民俗学の学術的な論文集を読んだのは、おそらく初めてではないか。今まで入門書や人気学者の評論やエッセイしか読んだことはなかった。

しかも、自分にはちょっとした因縁のある本である。刊行当時に興味をもって購入したが、後の蔵書整理の時に捨ててしまった。小松和彦の論文が彼の単著に収められていて、重複しているのが理由だった。しかし、目次でながめただけの他の論文の内容が、後から妙に気になる。やや値段の高めの学術書なので、買い直す気は起きない。

先日、古本屋で全くの新品が安く売られていたのだ。この偶然の再会をきっかけとして、読み通してみて、やはり自分の気がかりに理由があったことを思い知った。実にいい本だった。

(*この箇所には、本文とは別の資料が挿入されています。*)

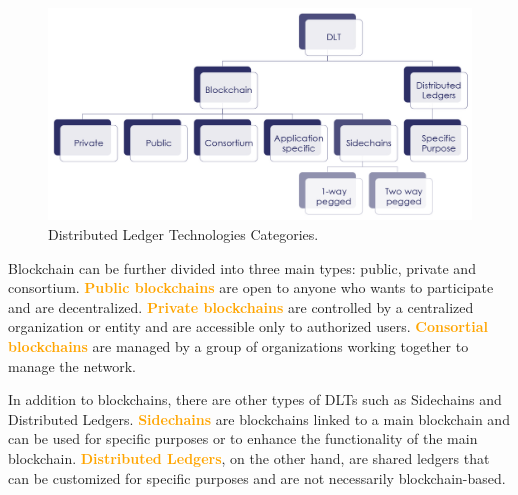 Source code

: \begin{figure}[h]
\centering\includegraphics[scale=0.3]{images/chapter3 - DLT.png}
\caption{Distributed Ledger Technologies Categories.}
\end{figure}

Blockchain can be further divided into three main types: public, private and consortium. \textbf{\textcolor{Orange}{Public blockchains}} are open to anyone who wants to participate and are decentralized. \textbf{\textcolor{Orange}{Private blockchains}} are controlled by a centralized organization or entity and are accessible only to authorized users. \textbf{\textcolor{Orange}{Consortial blockchains}} are managed by a group of organizations working together to manage the network.

In addition to blockchains, there are other types of DLTs such as Sidechains and Distributed Ledgers. \textbf{\textcolor{Orange}{Sidechains}} are blockchains linked to a main blockchain and can be used for specific purposes or to enhance the functionality of the main blockchain. \textbf{\textcolor{Orange}{Distributed Ledgers}}, on the other hand, are shared ledgers that can be customized for specific purposes and are not necessarily blockchain-based.
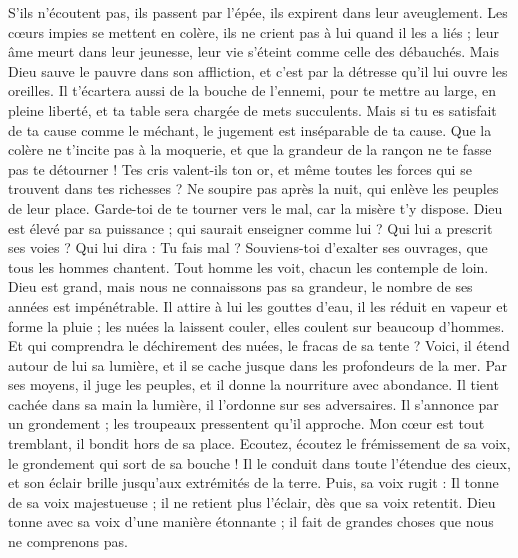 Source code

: \begin{multicols}{2}
S'ils n'écoutent pas, ils passent par l'épée, ils expirent dans leur aveuglement.
Les cœurs impies se mettent en colère, ils ne crient pas à lui quand il les a liés ;
leur âme meurt dans leur jeunesse, leur vie s'éteint comme celle des débauchés.
Mais Dieu sauve le pauvre dans son affliction, et c'est par la détresse qu'il lui ouvre les oreilles.
Il t'écartera aussi de la bouche de l'ennemi, pour te mettre au large, en pleine liberté, et ta table sera chargée de mets succulents.
Mais si tu es satisfait de ta cause comme le méchant, le jugement est inséparable de ta cause.
Que la colère ne t'incite pas à la moquerie, et que la grandeur de la rançon ne te fasse pas te détourner !
Tes cris valent-ils ton or, et même toutes les forces qui se trouvent dans tes richesses ?
Ne soupire pas après la nuit, qui enlève les peuples de leur place.
Garde-toi de te tourner vers le mal, car la misère t'y dispose.
Dieu est élevé par sa puissance ; qui saurait enseigner comme lui ?
Qui lui a prescrit ses voies ? Qui lui dira : Tu fais mal ?
Souviens-toi d'exalter ses ouvrages, que tous les hommes chantent.
Tout homme les voit, chacun les contemple de loin.
Dieu est grand, mais nous ne connaissons pas sa grandeur, le nombre de ses années est impénétrable.
Il attire à lui les gouttes d'eau, il les réduit en vapeur et forme la pluie ;
les nuées la laissent couler, elles coulent sur beaucoup d'hommes.
Et qui comprendra le déchirement des nuées, le fracas de sa tente ?
Voici, il étend autour de lui sa lumière, et il se cache jusque dans les profondeurs de la mer.
Par ses moyens, il juge les peuples, et il donne la nourriture avec abondance.
Il tient cachée dans sa main la lumière, il l'ordonne sur ses adversaires.
Il s'annonce par un grondement ; les troupeaux pressentent qu'il approche.
\VerseOne{}Mon cœur est tout tremblant, il bondit hors de sa place.
Ecoutez, écoutez le frémissement de sa voix, le grondement qui sort de sa bouche !
Il le conduit dans toute l'étendue des cieux, et son éclair brille jusqu'aux extrémités de la terre.
Puis, sa voix rugit : Il tonne de sa voix majestueuse ; il ne retient plus l'éclair, dès que sa voix retentit.
Dieu tonne avec sa voix d'une manière étonnante ; il fait de grandes choses que nous ne comprenons pas.

\end{multicols}
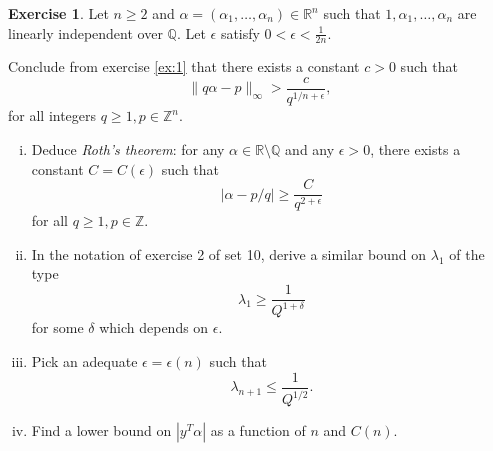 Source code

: \documentclass[12pt,a4paper]{article}
\theoremstyle{plain}
\newtheorem*{Sol*}{Solution}
\theoremstyle{definition}
\newtheorem{Ex}{Exercise}
\def \Q {\mathbb Q}
\def \R {\mathbb R}
\def \Z {\mathbb Z}
\newif\ifsolutions
\newcommand{\exercise}[2]{
			\begin{Ex} #1 \end{Ex}
			\ifsolutions  \begin{Sol*} #2 \end{Sol*} \bigskip \else \bigskip  \fi
		}
\begin{document}
\exercise{

	Let $n\geq2$ and $\alpha = (\alpha_1, \dots, \alpha_n) \in \R^n$ such that $1, \alpha_1, \dots, \alpha_n$ are linearly independent over $\Q$. 
	Let $\epsilon$ satisfy $0 < \epsilon < \frac{1}{2n}$.

	Conclude from exercise \ref{ex:1} that there exists a constant $c > 0$ such that
		\[ \| q \alpha - p \|_\infty > \frac{c}{q^{1/n + \epsilon}}, \]
	for all integers $q \geq 1, p \in \Z^n$.

	\begin{enumerate}[i)]
		\item Deduce \emph{Roth's theorem}: for any $\alpha \in \R\setminus\Q$ and any $\epsilon>0$, there exists a constant $C=C(\epsilon)$ such that
			\[ | \alpha - p/q | \geq \frac{C}{q^{2+\epsilon}} \]
		for all $q\geq1, p\in\Z$.
		
		\item In the notation of exercise 2 of set 10, derive a similar bound on $\lambda_1$ of the type
			\[ \lambda_1 \geq \frac{1}{Q^{1+\delta}} \]
		for some $\delta$ which depends on $\epsilon$.

		\item Pick an adequate $\epsilon = \epsilon(n)$ such that 
			\[ \lambda_{n+1} \leq \frac{1}{Q^{1/2}}. \]
		
		\item Find a lower bound on $|y^T \alpha|$ as a function of $n$ and $C(n)$.

	\end{enumerate}
}
{}
\end{document}
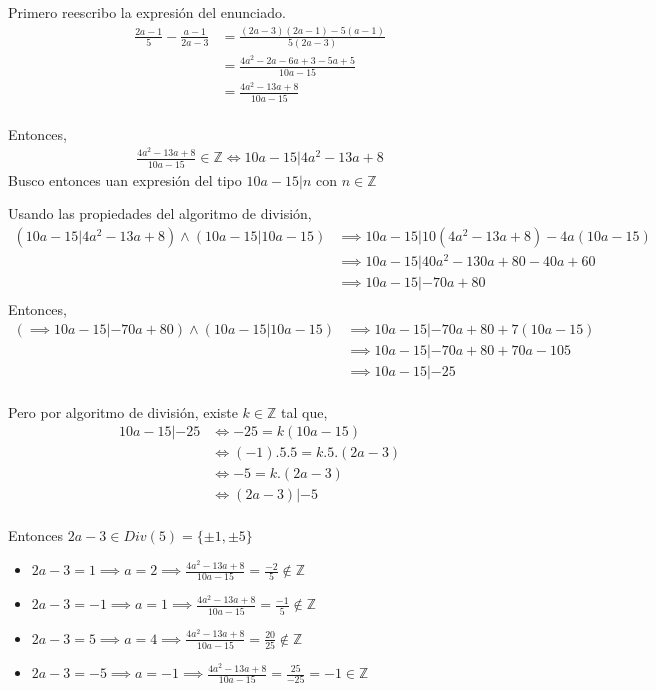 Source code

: Primero reescribo la expresión del enunciado.
\begin{align*}
    \frac{2a-1}{5} - \frac{a-1}{2a-3} &= \frac{(2a-3)(2a-1) - 5(a-1)}{5(2a-3)} \\
    &= \frac{4a^2-2a-6a+3-5a+5}{10a-15} \\
    &= \frac{4a^2 - 13a + 8}{10a-15} \\
\end{align*}

Entonces, 
\begin{align*}
    \frac{4a^2 - 13a + 8}{10a-15} \in \mathbb{Z} \iff 10a-15|4a^2-13a+8
\end{align*}
Busco entonces uan expresión del tipo $ 10a-15|n $ con $ n \in \mathbb{Z} $

Usando las propiedades del algoritmo de división,
\begin{align*}
    (10a-15|4a^2-13a+8) \wedge (10a-15|10a-15) &\implies 10a-15|10(4a^2-13a+8) - 4a(10a-15) \\
    &\implies 10a-15|40a^2-130a+80 - 40a+60 \\
    &\implies 10a-15|-70a+80 \\
\end{align*}
Entonces,
\begin{align*}
    (\implies 10a-15|-70a+80) \wedge (10a-15|10a-15) &\implies 10a-15|-70a+80 +7(10a-15) \\
    &\implies 10a-15|-70a+80 + 70a - 105 \\
    &\implies 10a-15|-25 \\
\end{align*}

Pero por algoritmo de división, existe $ k \in \mathbb{Z} $ tal que,
\begin{align*}
    10a-15|-25 &\iff -25 = k(10a-15) \\
    &\iff (-1).5.5 = k.5.(2a-3) \\
    &\iff -5 = k.(2a-3) \\
    &\iff (2a-3)|-5 \\
\end{align*}

Entonces $ 2a-3 \in Div(5) = \{ \pm 1, \pm 5 \} $
\begin{itemize}
    \item $ 2a-3 = 1 \implies a = 2 \implies \frac{4a^2-13a+8}{10a-15} = \frac{-2}{5} \not \in \mathbb{Z} $
    \item $ 2a-3 = -1 \implies a = 1 \implies \frac{4a^2-13a+8}{10a-15} = \frac{-1}{5} \not \in \mathbb{Z} $
    \item $ 2a-3 = 5 \implies a = 4 \implies \frac{4a^2-13a+8}{10a-15} = \frac{20}{25} \not \in \mathbb{Z} $
    \item $ 2a-3 = -5 \implies a = -1 \implies \frac{4a^2-13a+8}{10a-15} = \frac{25}{-25} = -1 \in \mathbb{Z} $
\end{itemize}

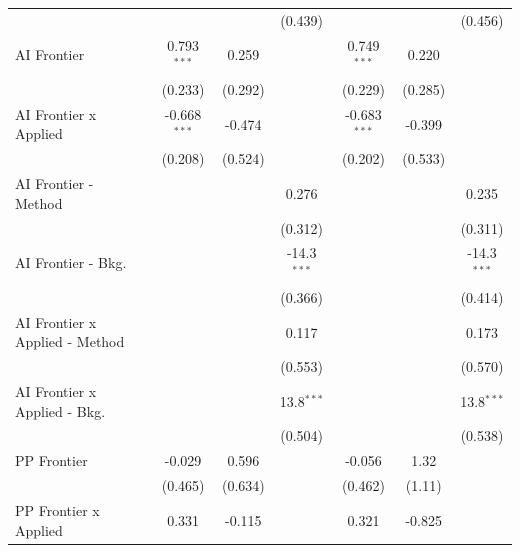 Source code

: \begin{tabular}{lcccccc}
                                  &                &              & (0.439)       &                &              & (0.456)\\   
   AI Frontier                    & 0.793$^{***}$  & 0.259        &               & 0.749$^{***}$  & 0.220        &   \\   
                                  & (0.233)        & (0.292)      &               & (0.229)        & (0.285)      &   \\   
   AI Frontier x Applied          & -0.668$^{***}$ & -0.474       &               & -0.683$^{***}$ & -0.399       &   \\   
                                  & (0.208)        & (0.524)      &               & (0.202)        & (0.533)      &   \\   
   AI Frontier - Method           &                &              & 0.276         &                &              & 0.235\\   
                                  &                &              & (0.312)       &                &              & (0.311)\\   
   AI Frontier - Bkg.             &                &              & -14.3$^{***}$ &                &              & -14.3$^{***}$\\   
                                  &                &              & (0.366)       &                &              & (0.414)\\   
   AI Frontier x Applied - Method &                &              & 0.117         &                &              & 0.173\\   
                                  &                &              & (0.553)       &                &              & (0.570)\\   
   AI Frontier x Applied - Bkg.   &                &              & 13.8$^{***}$  &                &              & 13.8$^{***}$\\   
                                  &                &              & (0.504)       &                &              & (0.538)\\   
   PP Frontier                    & -0.029         & 0.596        &               & -0.056         & 1.32         &   \\   
                                  & (0.465)        & (0.634)      &               & (0.462)        & (1.11)       &   \\   
   PP Frontier x Applied          & 0.331          & -0.115       &               & 0.321          & -0.825       &   \\   

\end{tabular}
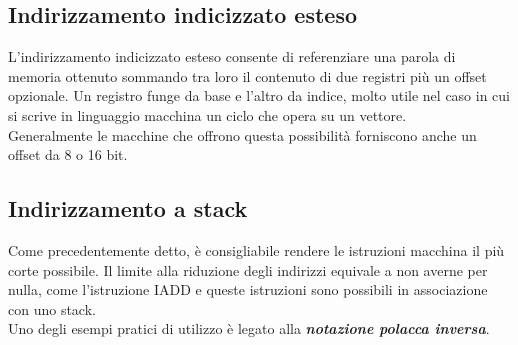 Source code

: \documentclass[12pt]{report}
\begin{document}
		\subsection{Indirizzamento indicizzato esteso}
		L'indirizzamento indicizzato esteso consente di referenziare una parola di memoria ottenuto sommando tra loro il contenuto di due registri più un offset opzionale. Un registro funge da base e l'altro da indice, molto utile nel caso in cui si scrive in linguaggio macchina un ciclo che opera su un vettore. \\
		Generalmente le macchine che offrono questa possibilità forniscono anche un offset da 8 o 16 bit.
		\subsection{Indirizzamento a stack}
		Come precedentemente detto, è consigliabile rendere le istruzioni macchina il più corte possibile. Il limite alla riduzione degli indirizzi equivale a non averne per nulla, come l'istruzione IADD e queste istruzioni sono possibili in associazione con uno stack.\\
		Uno degli esempi pratici di utilizzo è legato alla \textbf{\textit{notazione polacca inversa}}.
\end{document}
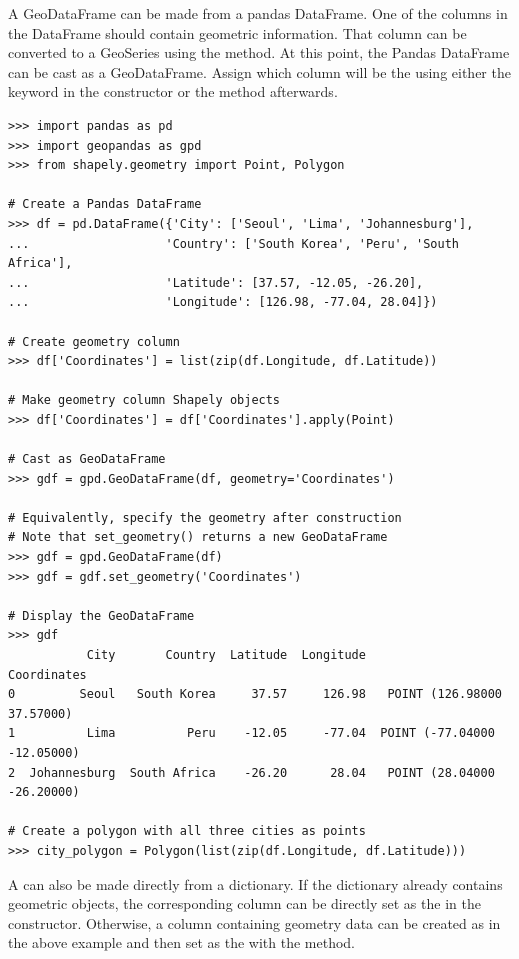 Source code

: A GeoDataFrame can be made from a pandas DataFrame.
One of the columns in the DataFrame should contain geometric information.
That column can be converted to a GeoSeries using the  method.
At this point, the Pandas DataFrame can be cast as a GeoDataFrame.
Assign which column will be the  using either the  keyword in the constructor or the  method afterwards.

\begin{lstlisting}
>>> import pandas as pd
>>> import geopandas as gpd
>>> from shapely.geometry import Point, Polygon

# Create a Pandas DataFrame
>>> df = pd.DataFrame({'City': ['Seoul', 'Lima', 'Johannesburg'],
...                   'Country': ['South Korea', 'Peru', 'South Africa'],
...                   'Latitude': [37.57, -12.05, -26.20],
...                   'Longitude': [126.98, -77.04, 28.04]})

# Create geometry column
>>> df['Coordinates'] = list(zip(df.Longitude, df.Latitude))

# Make geometry column Shapely objects
>>> df['Coordinates'] = df['Coordinates'].apply(Point)

# Cast as GeoDataFrame
>>> gdf = gpd.GeoDataFrame(df, geometry='Coordinates')

# Equivalently, specify the geometry after construction
# Note that set_geometry() returns a new GeoDataFrame
>>> gdf = gpd.GeoDataFrame(df)
>>> gdf = gdf.set_geometry('Coordinates')

# Display the GeoDataFrame
>>> gdf
           City       Country  Latitude  Longitude                  Coordinates
0         Seoul   South Korea     37.57     126.98   POINT (126.98000 37.57000)
1          Lima          Peru    -12.05     -77.04  POINT (-77.04000 -12.05000)
2  Johannesburg  South Africa    -26.20      28.04   POINT (28.04000 -26.20000)

# Create a polygon with all three cities as points
>>> city_polygon = Polygon(list(zip(df.Longitude, df.Latitude)))
\end{lstlisting}

A  can also be made directly from a dictionary.
If the dictionary already contains geometric objects, the corresponding column can be directly set as the  in the constructor.
Otherwise, a column containing geometry data can be created as in the above example and then set as the  with the  method.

巻頭の小松和彦の論文では、民俗学の衰退と更新の課題が取り上げられる。小松和彦は、研究の中心を「神」観念にすえて、それを人々の「記憶装置」として解釈することを提案する。これを受けて各論文は、地域の歴史(コスモスの危機とその場所)を具体的に保存する口承された「伝説」を、物語化された「昔話」との差異を手がかりにして考察する力のこもったものがそろっている。

僕が、大井川流域で、ヒラトモ様やクロスミ様をめぐって、素人のたどたどしさで行ってきた「調査」や「考察」とかなり響き合うものがある。一読して、学術的な背景や根拠を持った諸論文は、学ぶこと、役に立つことの宝庫であると感じた。

民俗学について、少なくともこの本に書かれたことは自分なりに消化してみたい、と思えた本だ。